**Data section:**
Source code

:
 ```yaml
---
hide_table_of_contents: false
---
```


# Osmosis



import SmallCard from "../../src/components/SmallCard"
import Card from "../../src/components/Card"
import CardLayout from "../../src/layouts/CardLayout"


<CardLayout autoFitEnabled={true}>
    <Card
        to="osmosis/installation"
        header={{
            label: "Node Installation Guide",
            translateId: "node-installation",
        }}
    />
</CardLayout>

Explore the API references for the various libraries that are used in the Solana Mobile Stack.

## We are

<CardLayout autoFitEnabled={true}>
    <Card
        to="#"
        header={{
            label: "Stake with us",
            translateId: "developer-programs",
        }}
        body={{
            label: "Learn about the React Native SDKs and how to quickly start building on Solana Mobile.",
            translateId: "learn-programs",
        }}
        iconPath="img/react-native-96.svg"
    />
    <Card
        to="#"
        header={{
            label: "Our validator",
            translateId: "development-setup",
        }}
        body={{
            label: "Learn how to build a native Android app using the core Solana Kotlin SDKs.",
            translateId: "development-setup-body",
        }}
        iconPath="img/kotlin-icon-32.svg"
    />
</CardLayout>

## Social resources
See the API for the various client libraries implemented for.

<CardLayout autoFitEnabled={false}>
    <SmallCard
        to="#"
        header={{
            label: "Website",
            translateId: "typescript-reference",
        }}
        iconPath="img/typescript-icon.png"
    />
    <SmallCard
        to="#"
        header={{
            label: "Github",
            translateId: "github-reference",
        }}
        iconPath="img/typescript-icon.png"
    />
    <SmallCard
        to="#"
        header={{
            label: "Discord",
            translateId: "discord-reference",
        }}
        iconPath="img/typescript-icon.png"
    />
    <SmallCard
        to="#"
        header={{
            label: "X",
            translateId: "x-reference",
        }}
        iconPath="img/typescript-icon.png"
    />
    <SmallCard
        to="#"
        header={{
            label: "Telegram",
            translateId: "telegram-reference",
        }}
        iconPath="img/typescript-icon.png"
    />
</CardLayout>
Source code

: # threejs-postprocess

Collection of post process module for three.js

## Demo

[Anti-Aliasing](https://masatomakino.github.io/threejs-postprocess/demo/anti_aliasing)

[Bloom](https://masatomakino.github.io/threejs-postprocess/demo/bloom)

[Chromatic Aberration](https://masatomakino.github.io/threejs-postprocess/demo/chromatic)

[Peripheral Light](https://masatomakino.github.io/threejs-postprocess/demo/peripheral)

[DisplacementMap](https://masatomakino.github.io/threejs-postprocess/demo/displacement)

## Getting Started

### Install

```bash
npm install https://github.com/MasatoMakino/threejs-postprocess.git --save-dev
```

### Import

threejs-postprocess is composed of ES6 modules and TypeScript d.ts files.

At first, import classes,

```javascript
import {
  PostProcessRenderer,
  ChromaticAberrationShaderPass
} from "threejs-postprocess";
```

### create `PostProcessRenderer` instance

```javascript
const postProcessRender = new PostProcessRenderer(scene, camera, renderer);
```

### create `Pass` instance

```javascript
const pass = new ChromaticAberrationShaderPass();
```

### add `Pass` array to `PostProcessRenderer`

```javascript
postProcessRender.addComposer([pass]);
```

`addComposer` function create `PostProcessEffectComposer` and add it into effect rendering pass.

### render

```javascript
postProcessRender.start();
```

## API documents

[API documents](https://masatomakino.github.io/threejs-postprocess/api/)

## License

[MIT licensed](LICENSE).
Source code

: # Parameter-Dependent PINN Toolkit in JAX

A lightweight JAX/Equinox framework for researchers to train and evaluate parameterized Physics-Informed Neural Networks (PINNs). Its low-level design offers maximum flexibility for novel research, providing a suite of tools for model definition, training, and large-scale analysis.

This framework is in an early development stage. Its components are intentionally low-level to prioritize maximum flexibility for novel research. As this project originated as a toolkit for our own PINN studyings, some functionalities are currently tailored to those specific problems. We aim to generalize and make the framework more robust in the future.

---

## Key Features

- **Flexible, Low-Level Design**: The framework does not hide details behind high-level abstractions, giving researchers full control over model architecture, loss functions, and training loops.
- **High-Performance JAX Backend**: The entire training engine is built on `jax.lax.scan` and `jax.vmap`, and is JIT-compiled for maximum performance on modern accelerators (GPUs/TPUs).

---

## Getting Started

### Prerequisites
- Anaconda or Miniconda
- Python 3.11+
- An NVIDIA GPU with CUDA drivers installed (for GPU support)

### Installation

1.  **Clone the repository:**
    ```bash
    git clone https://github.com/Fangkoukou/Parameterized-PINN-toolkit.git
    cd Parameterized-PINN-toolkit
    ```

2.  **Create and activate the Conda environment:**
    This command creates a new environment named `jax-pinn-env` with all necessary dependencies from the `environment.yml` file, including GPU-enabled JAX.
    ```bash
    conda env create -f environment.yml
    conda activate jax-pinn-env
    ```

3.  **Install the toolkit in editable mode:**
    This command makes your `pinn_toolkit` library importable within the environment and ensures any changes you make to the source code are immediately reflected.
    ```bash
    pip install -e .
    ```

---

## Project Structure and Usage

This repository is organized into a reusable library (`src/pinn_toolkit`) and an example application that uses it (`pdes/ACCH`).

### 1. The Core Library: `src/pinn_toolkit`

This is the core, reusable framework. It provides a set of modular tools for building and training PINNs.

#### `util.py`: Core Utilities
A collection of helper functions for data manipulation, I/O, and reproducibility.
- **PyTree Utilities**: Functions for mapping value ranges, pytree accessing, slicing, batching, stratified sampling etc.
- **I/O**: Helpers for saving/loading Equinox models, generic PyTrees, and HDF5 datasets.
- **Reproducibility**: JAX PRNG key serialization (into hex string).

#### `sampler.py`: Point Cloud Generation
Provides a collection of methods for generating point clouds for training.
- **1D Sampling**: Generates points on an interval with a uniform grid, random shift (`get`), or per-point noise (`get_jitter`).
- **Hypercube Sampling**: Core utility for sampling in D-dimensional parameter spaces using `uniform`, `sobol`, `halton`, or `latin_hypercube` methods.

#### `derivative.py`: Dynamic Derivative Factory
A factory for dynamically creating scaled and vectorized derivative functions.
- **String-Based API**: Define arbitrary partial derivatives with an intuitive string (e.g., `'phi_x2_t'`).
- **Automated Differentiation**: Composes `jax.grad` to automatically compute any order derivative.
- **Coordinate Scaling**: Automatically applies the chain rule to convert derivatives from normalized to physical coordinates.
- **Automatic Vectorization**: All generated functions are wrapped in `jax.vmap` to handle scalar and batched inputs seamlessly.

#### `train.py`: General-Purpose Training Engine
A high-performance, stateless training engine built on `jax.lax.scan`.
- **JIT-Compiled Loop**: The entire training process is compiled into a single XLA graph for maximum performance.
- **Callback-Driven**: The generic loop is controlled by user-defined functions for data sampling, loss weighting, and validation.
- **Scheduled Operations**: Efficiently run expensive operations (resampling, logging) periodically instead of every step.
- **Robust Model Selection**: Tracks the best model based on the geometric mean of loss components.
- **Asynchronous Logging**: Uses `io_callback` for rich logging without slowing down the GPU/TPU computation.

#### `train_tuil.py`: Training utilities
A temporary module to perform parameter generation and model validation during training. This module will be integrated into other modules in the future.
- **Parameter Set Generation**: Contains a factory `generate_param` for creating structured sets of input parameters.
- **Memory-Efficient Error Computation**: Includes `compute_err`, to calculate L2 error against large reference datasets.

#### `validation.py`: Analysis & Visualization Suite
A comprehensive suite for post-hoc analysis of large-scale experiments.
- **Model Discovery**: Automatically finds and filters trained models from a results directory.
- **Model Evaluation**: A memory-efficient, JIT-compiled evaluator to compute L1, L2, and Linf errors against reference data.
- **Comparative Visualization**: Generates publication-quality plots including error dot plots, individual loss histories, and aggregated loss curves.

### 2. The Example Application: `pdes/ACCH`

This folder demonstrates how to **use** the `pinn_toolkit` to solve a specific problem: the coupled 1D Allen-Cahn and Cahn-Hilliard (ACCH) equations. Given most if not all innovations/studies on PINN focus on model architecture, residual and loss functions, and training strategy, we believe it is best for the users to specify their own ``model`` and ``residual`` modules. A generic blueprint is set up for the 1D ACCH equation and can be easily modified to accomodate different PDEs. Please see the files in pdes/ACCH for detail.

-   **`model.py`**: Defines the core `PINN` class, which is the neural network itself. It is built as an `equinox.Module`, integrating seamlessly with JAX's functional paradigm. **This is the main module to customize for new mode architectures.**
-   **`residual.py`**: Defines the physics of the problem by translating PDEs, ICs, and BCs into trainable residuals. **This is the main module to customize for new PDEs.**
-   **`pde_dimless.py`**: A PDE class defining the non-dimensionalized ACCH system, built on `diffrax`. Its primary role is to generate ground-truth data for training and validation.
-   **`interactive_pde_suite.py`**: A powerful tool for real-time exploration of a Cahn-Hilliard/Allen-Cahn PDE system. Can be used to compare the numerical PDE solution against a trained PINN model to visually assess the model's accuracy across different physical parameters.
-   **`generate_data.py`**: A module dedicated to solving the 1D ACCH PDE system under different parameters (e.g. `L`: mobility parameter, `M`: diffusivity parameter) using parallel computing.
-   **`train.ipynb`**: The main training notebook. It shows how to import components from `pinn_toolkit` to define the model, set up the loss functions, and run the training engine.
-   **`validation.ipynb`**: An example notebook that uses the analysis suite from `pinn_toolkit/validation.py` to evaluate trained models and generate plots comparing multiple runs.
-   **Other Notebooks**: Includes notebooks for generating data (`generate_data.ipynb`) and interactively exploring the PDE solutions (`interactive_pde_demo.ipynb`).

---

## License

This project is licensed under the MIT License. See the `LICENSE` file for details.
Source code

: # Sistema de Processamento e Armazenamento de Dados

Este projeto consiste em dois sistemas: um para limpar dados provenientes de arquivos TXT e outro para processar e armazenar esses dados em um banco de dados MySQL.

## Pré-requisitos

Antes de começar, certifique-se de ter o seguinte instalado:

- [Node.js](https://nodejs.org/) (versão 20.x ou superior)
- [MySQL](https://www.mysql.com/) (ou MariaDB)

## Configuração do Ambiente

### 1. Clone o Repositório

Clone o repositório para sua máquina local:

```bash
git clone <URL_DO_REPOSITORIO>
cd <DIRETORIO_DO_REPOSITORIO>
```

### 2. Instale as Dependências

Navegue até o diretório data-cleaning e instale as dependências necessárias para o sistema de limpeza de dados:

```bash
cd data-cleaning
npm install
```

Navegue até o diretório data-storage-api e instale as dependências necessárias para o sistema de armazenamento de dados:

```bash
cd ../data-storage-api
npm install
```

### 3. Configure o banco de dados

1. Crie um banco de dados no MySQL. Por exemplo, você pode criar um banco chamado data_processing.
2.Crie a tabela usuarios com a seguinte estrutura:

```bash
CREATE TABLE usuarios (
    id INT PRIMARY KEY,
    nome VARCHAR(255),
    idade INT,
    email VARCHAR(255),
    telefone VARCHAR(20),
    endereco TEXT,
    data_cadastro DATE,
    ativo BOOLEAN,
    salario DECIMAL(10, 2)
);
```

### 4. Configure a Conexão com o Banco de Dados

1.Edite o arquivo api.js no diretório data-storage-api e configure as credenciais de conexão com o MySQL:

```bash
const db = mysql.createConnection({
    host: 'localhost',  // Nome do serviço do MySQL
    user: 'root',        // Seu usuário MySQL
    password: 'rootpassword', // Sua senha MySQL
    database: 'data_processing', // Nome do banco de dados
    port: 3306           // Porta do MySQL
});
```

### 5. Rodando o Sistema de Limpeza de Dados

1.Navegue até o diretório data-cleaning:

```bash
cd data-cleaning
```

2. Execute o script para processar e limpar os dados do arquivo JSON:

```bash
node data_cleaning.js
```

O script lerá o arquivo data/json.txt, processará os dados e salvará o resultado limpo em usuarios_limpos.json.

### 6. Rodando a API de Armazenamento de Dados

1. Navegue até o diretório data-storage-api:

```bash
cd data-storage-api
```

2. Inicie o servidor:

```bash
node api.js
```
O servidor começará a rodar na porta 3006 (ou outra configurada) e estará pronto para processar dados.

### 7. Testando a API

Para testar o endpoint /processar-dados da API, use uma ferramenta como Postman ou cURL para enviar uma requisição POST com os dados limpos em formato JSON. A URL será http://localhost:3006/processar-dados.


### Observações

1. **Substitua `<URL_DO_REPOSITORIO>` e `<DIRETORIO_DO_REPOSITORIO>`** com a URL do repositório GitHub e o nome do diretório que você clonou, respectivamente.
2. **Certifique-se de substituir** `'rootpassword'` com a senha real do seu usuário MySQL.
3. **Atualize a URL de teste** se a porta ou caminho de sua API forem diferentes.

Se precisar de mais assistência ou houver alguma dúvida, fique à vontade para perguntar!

**Action item:** Scan the listing above for the line that has "## Key Features", then copy exactly from that line through the line that has "the Conda environment:**".

**Result of the task:**
## Key Features

- **Flexible, Low-Level Design**: The framework does not hide details behind high-level abstractions, giving researchers full control over model architecture, loss functions, and training loops.
- **High-Performance JAX Backend**: The entire training engine is built on `jax.lax.scan` and `jax.vmap`, and is JIT-compiled for maximum performance on modern accelerators (GPUs/TPUs).

---

## Getting Started

### Prerequisites
- Anaconda or Miniconda
- Python 3.11+
- An NVIDIA GPU with CUDA drivers installed (for GPU support)

### Installation

1.  **Clone the repository:**
    ```bash
    git clone https://github.com/Fangkoukou/Parameterized-PINN-toolkit.git
    cd Parameterized-PINN-toolkit
    ```

2.  **Create and activate the Conda environment:**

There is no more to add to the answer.